WHAT NEEDS TO BE DONE = Work out how many lines of the records hold the string "DESC", and reply with that number alone.

+++

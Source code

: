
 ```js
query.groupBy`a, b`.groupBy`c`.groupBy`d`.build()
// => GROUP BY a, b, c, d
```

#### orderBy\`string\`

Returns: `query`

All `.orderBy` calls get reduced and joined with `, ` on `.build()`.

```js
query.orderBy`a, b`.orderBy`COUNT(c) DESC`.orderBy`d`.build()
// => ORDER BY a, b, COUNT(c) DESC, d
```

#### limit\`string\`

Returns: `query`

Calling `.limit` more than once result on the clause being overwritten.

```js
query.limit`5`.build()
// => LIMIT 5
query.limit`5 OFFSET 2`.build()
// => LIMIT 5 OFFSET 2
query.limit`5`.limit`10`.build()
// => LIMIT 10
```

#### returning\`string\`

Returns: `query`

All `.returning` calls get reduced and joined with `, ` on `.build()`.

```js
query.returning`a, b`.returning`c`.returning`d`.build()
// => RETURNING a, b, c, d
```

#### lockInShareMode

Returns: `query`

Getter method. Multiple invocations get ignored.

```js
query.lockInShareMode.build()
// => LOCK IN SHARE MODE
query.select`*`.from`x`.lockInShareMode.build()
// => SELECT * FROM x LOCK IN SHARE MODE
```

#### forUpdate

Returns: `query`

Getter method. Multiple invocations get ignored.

+++

REPLY TO THE TASK = 2